Had he done only this, he would have been the subject of ridicule. So how could one endure to hear about, let alone seeing, an emperor, an Augustus, listed on the program among the contestants, training his voice, practicing certain songs, wearing long hair on his head but with his chin shaven, throwing his toga over his shoulder in the races, walking about with one or two attendants, eyeing his adversaries suspiciously and ever and anon throwing out a word to them in the midst of a boxing match; how he dreaded the directors of the games and the wielders of the whip and spent money on all of them secretly to avoid being shown up in his true colors and whipped; and how all that he did to make himself victor in the citharoedic contest only contributed to his defeat in the Contest of the Caesars? How find words to denounce the wickedness of this proscription in which it was not [

[22]

] Sulla that bulletined the names of others, but Nero bulletined his own name? What victory less deserves the name than that by which one receives the olive, the laurel, the parsley, or the fir-tree garland, and loses the political crown? And why should one bewail these acts of his alone, seeing that he also by treading on the high-soled buskins lowered himself from his eminence of power, and by hiding behind the mask lost the dignity of his sovereignty to beg in the guise of a runaway slave, to be led like a blind man, to conceive, to bear children, to go mad [to drive a chariot] , as he acted out time after time the story of Oedipus, and of Thyestes, of Heracles and Alemeon, and of Orestes? The masks he wore were sometimes made to resemble the characters and sometimes had his own likeness. The women's masks were all fashioned to conform to the features of Sabina [in order that though dead she might still move in stately procession. All the situations that common actors simulate in their acting he, too, would undertake to present, by speech, by action, by being acted upon,--save only that] golden chains were used to bind him: apparently it was not thought proper for a Roman emperor to be bound in iron shackles.

10

All this behavior, nevertheless, the soldiers and all the rest saw, endured, and approved. They entitled him Pythian Victor, Olympian Victor, National Victor, Absolute Victor, besides all the usual expressions, and of course added to these names the honorific designations belonging to his imperial office, so that every one of them had "Caesar" and "Augustus" as a tag.

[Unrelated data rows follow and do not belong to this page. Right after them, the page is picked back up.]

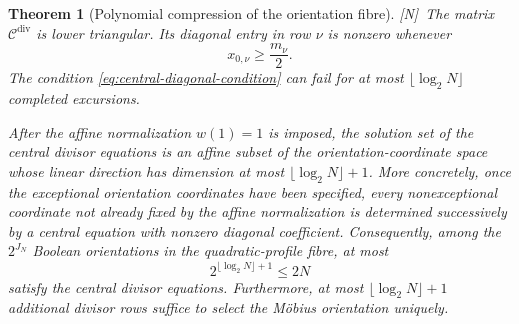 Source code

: \documentclass[11pt]{amsart}
\numberwithin{equation}{section}
\theoremstyle{plain}
\newtheorem{theorem}{Theorem}[section]
\theoremstyle{definition}
\theoremstyle{remark}
\newcommand{\tagN}{\textup{[N]}}
\begin{document}
\begin{theorem}[Polynomial compression of the orientation fibre]
\label{thm:polynomial-orientation-compression}
\tagN\ The matrix $\mathscr C^{\mathrm{div}}$ is lower triangular.  Its
diagonal entry in row $\nu$ is nonzero whenever
\begin{equation}
x_{0,\nu}\ge \frac{m_\nu}{2}.
\label{eq:central-diagonal-condition}
\end{equation}
The condition \eqref{eq:central-diagonal-condition} can fail for at most
$\lfloor\log_2N\rfloor$ completed excursions.

After the affine normalization $w(1)=1$ is imposed, the solution set of the
central divisor equations is an affine subset of the orientation-coordinate
space whose linear direction has dimension at most
$\lfloor\log_2N\rfloor+1$.  More concretely, once the exceptional orientation
coordinates have been specified, every nonexceptional coordinate not already
fixed by the affine normalization is determined successively by a central
equation with nonzero diagonal coefficient.  Consequently, among the
$2^{J_N}$ Boolean orientations in the quadratic-profile fibre, at most
\begin{equation}
2^{\lfloor\log_2N\rfloor+1}\le2N
\label{eq:polynomial-survivors}
\end{equation}
satisfy the central divisor equations.  Furthermore, at most
$\lfloor\log_2N\rfloor+1$ additional divisor rows suffice to select the
M\"obius orientation uniquely.
\end{theorem}
\end{document}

He conceived a dislike for a certain man because while he was speaking the man frowned and was not overlavish of his praises; and so he drove him away and would not let him come into his presence. He persisted in his refusal to grant him audience, and when the person asked: "Where shall I go, then?" Phoebus, Nero's freedman, replied: "To the deuce!"

No one of the people ventured either to pity or to hate the wretched creature. One of the soldiers, to be sure, on seeing him bound, grew indignant, ran up, and set him free. Another in reply to a question: "What is the emperor doing?" had to answer: "He is in labor pains," for Nero was then acting the part of Canace. Not one of them conducted himself in a way at all worthy of a Roman. Instead, because so much money fell to their share, they offered prayers that he might give many such performances and they in this way get still more.